Leads: Jun Yang, Sudeepa Roy, Kristin Stephens-Martinez
Description: Our project was to create an interactive debugger for SQL, which is a ubiquitous query language for accessing and modifying data stored in relational databases. In general, SQL queries can be composed of smaller query parts called subqueries, which can be nested inside of each other. For this reason, we wanted to allow users to interactively trace through individual subqueries, including correlated subqueries where the results of the subquery depend on the results of another subquery. To achieve this goal, we have created I-Rex, a system designed to help users understand SQL query evaluation and debug SQL queries. I-Rex offers a novel interface for interactively tracing SQL query evaluation in a way faithful to how queries are written syntactically. We support this even for complex queries involving multiple levels of nesting and correlation.
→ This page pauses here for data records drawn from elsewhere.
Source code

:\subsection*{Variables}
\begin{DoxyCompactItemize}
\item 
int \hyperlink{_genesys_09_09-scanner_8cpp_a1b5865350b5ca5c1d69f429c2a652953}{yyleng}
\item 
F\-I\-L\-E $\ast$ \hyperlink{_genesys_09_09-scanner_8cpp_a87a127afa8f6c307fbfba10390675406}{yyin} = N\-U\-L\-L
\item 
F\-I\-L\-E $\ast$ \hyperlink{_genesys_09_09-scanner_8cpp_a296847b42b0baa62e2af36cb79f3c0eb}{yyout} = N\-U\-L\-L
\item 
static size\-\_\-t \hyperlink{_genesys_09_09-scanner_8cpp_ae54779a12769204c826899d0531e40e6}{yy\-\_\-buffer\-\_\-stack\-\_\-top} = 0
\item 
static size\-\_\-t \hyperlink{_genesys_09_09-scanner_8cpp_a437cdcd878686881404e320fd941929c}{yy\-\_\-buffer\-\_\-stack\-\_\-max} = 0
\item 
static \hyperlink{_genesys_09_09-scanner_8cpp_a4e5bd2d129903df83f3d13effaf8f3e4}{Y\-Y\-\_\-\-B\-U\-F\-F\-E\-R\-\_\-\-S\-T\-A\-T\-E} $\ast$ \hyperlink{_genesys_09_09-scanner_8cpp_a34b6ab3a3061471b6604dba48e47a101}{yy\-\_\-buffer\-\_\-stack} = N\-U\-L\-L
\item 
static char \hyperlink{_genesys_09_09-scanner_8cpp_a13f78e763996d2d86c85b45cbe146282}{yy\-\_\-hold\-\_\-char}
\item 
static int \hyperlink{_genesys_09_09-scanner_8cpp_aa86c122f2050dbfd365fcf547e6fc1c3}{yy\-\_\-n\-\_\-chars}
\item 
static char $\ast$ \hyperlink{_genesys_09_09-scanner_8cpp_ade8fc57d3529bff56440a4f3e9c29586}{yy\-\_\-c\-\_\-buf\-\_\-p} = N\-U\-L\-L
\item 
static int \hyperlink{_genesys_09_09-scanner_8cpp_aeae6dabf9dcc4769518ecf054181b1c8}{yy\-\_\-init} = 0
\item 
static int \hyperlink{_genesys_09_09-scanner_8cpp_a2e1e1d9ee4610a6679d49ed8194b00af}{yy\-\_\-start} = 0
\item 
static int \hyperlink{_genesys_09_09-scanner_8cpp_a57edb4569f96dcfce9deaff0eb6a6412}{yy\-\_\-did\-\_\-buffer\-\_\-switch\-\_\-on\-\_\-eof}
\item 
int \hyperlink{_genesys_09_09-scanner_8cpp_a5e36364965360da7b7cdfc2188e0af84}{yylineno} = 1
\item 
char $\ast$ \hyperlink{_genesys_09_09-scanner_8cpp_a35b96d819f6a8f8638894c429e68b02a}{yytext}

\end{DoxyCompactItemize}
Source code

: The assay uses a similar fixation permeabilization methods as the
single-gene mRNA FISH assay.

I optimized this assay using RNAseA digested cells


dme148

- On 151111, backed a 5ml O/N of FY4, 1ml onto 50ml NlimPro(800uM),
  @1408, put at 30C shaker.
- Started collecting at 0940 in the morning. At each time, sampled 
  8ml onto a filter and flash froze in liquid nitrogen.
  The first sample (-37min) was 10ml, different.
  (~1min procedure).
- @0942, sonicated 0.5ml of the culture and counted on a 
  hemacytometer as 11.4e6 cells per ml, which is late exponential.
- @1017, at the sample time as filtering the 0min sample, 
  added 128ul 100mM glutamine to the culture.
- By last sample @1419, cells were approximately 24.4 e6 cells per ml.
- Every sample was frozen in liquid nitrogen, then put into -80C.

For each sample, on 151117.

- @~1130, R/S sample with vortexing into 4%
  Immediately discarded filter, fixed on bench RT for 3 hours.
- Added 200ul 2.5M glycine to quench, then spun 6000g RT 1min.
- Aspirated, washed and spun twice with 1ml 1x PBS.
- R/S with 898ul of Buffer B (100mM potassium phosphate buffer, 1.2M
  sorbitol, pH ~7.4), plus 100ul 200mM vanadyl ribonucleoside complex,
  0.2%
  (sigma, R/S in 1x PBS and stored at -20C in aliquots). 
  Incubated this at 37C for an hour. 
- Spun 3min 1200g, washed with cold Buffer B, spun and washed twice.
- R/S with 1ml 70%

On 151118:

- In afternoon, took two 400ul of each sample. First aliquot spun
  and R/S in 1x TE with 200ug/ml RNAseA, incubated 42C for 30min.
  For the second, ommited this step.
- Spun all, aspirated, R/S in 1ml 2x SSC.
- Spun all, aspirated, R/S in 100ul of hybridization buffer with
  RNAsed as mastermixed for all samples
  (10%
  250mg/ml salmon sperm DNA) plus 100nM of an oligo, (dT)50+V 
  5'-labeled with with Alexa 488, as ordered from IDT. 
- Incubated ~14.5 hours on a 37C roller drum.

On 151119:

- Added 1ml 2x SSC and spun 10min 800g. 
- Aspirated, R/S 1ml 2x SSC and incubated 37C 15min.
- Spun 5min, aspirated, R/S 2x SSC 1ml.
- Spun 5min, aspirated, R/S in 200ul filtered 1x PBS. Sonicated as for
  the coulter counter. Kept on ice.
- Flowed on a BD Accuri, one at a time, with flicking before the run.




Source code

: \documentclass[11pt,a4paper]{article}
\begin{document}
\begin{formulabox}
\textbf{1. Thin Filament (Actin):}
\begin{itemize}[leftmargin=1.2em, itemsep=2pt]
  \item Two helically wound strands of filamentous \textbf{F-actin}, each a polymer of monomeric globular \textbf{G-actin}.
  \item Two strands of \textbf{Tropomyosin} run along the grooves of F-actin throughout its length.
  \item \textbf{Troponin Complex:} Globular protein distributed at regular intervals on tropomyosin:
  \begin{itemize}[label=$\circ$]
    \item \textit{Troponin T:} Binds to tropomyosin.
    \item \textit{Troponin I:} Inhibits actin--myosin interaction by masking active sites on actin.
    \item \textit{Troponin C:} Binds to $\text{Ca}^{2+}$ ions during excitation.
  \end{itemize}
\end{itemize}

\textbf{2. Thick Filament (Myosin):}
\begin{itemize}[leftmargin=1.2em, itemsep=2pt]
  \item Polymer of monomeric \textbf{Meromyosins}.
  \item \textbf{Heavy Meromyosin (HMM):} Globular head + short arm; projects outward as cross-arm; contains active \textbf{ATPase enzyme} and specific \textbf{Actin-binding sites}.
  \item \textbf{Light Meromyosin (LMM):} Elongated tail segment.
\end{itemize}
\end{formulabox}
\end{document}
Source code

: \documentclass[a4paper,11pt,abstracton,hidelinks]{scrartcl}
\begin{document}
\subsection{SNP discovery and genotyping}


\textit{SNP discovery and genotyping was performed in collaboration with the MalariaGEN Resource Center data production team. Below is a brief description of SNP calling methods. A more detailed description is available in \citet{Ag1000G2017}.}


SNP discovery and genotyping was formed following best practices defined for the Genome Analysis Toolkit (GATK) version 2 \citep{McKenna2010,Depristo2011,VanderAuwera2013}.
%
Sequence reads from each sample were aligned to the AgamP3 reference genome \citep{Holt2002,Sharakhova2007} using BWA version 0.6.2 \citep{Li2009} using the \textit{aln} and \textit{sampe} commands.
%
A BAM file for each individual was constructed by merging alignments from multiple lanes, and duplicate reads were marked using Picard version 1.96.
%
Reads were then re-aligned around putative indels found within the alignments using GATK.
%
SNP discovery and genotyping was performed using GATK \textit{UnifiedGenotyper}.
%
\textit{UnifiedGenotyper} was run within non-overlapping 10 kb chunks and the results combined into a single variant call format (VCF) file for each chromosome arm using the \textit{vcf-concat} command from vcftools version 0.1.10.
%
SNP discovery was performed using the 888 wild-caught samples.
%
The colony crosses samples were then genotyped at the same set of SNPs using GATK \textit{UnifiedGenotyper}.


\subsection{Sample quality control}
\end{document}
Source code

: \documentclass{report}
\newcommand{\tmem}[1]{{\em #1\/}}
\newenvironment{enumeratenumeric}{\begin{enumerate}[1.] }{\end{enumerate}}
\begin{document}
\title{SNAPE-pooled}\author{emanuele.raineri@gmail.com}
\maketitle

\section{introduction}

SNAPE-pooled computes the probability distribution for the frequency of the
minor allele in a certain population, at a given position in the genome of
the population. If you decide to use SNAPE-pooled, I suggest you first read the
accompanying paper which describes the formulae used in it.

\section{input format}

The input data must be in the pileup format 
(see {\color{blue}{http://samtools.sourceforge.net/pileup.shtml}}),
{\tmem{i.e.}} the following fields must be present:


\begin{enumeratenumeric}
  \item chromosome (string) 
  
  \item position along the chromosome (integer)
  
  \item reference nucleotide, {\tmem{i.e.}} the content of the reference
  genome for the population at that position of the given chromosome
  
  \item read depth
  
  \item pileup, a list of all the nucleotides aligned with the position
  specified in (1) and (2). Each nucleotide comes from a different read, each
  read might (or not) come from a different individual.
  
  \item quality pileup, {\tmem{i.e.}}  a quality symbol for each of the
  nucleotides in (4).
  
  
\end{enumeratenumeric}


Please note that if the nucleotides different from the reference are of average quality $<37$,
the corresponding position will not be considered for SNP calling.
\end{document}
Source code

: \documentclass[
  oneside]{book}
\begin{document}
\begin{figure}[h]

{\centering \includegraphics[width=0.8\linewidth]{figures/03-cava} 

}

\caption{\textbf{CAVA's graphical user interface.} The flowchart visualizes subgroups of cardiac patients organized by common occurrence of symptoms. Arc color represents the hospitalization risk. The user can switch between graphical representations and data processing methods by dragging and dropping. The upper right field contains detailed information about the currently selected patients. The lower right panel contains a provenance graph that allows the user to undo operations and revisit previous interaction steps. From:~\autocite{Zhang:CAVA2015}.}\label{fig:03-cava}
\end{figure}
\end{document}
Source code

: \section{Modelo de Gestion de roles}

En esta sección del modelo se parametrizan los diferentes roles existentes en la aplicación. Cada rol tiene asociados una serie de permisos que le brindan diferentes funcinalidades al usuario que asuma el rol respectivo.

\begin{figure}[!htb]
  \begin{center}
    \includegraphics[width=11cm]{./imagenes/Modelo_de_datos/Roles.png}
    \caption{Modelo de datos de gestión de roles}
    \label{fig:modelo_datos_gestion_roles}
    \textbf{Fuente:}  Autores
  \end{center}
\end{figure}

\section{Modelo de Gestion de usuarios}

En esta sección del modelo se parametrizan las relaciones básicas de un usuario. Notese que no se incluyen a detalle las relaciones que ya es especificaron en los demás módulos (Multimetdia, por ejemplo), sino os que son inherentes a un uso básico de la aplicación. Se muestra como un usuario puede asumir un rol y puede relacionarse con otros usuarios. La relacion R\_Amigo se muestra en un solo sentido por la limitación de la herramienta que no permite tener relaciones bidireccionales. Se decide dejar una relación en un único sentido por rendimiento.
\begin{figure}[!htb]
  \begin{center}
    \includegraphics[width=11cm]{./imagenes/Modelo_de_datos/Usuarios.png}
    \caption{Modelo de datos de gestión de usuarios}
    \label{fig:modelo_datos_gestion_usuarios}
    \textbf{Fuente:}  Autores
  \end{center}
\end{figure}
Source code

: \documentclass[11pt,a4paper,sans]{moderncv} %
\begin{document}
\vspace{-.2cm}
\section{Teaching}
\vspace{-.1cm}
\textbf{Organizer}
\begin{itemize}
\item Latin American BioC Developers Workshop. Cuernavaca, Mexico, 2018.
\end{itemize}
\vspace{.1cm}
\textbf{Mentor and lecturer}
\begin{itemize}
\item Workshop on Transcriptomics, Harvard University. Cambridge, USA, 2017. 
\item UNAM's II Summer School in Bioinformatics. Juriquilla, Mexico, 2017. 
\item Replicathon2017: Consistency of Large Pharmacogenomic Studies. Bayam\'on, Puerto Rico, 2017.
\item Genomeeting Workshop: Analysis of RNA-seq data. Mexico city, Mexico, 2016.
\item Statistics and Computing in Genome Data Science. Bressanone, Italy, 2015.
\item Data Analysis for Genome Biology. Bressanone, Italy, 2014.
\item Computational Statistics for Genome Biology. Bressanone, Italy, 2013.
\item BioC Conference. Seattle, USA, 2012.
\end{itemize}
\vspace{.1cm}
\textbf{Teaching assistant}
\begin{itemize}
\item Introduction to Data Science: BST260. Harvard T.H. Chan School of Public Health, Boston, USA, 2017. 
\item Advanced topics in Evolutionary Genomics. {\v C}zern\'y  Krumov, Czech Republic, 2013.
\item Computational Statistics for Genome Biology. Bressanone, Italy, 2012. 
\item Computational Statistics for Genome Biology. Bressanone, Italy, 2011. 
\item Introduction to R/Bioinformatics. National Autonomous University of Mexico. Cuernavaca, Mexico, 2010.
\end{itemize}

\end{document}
In the case where the user is trying to answer a specific question with SQL, such as in a classroom setting, I-Rex also helps make clear why a query returns an incorrect answer with respect to a correct query over a test database instance. It does this by letting users focus on smaller database instances contained in the large one (which we call counterexamples) that still show how the user's incorrect query differs from the correct query. We plan to deploy I-Rex and assess its effectiveness in Duke's Introduction to Database Systems course (CompSci 316) in the Fall 2020 semester.